▶ Exercise description
Reproduce the records exactly, beginning with their first line and ending with the line that contains "## For Ubuntu-Jessie", and output nothing more.

Dataset entries:
- - - - -
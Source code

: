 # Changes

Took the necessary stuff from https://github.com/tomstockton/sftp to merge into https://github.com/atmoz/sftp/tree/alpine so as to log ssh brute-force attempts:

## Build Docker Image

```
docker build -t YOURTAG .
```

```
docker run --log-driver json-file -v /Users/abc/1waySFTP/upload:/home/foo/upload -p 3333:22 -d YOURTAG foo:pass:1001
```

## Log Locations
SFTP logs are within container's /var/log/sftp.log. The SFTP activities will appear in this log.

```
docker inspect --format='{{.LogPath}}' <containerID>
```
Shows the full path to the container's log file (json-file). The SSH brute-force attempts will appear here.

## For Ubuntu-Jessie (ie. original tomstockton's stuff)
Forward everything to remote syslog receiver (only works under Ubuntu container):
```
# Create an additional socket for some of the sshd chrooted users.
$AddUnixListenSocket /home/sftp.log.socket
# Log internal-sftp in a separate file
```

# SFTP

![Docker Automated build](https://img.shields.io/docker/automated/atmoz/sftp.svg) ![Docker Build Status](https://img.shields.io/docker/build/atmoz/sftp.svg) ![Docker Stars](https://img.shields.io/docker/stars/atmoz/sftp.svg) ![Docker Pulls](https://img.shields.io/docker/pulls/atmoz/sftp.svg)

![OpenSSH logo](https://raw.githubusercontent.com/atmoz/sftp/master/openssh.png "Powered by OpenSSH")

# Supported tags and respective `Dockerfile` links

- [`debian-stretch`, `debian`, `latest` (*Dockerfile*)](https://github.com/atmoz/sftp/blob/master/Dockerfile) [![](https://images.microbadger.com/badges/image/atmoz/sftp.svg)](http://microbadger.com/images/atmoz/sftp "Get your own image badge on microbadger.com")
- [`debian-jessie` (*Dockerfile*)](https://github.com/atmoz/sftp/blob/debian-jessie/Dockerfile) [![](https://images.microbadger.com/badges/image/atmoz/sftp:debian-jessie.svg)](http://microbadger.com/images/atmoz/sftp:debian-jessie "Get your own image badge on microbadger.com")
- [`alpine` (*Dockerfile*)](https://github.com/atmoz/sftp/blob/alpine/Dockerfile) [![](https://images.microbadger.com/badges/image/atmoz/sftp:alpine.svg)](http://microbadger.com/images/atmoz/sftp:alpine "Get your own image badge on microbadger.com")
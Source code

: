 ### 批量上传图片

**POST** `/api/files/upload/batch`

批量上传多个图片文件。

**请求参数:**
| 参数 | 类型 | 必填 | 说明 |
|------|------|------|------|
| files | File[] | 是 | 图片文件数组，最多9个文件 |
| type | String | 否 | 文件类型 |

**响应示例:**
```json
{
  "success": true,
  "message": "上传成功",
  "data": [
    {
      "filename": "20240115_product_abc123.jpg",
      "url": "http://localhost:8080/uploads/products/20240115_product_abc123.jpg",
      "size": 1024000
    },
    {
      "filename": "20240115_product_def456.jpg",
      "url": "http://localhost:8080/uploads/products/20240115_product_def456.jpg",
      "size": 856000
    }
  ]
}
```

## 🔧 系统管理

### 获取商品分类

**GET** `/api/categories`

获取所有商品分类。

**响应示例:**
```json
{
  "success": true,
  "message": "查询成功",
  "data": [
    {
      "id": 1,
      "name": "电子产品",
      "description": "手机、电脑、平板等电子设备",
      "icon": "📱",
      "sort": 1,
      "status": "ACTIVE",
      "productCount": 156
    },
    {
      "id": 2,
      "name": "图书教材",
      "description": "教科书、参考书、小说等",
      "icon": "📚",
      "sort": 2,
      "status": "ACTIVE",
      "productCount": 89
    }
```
- - - - -
▶ Output
Source code

: # Changes

Took the necessary stuff from https://github.com/tomstockton/sftp to merge into https://github.com/atmoz/sftp/tree/alpine so as to log ssh brute-force attempts:

## Build Docker Image

```
docker build -t YOURTAG .
```

```
docker run --log-driver json-file -v /Users/abc/1waySFTP/upload:/home/foo/upload -p 3333:22 -d YOURTAG foo:pass:1001
```

## Log Locations
SFTP logs are within container's /var/log/sftp.log. The SFTP activities will appear in this log.

```
docker inspect --format='{{.LogPath}}' <containerID>
```
Shows the full path to the container's log file (json-file). The SSH brute-force attempts will appear here.

## For Ubuntu-Jessie (ie. original tomstockton's stuff)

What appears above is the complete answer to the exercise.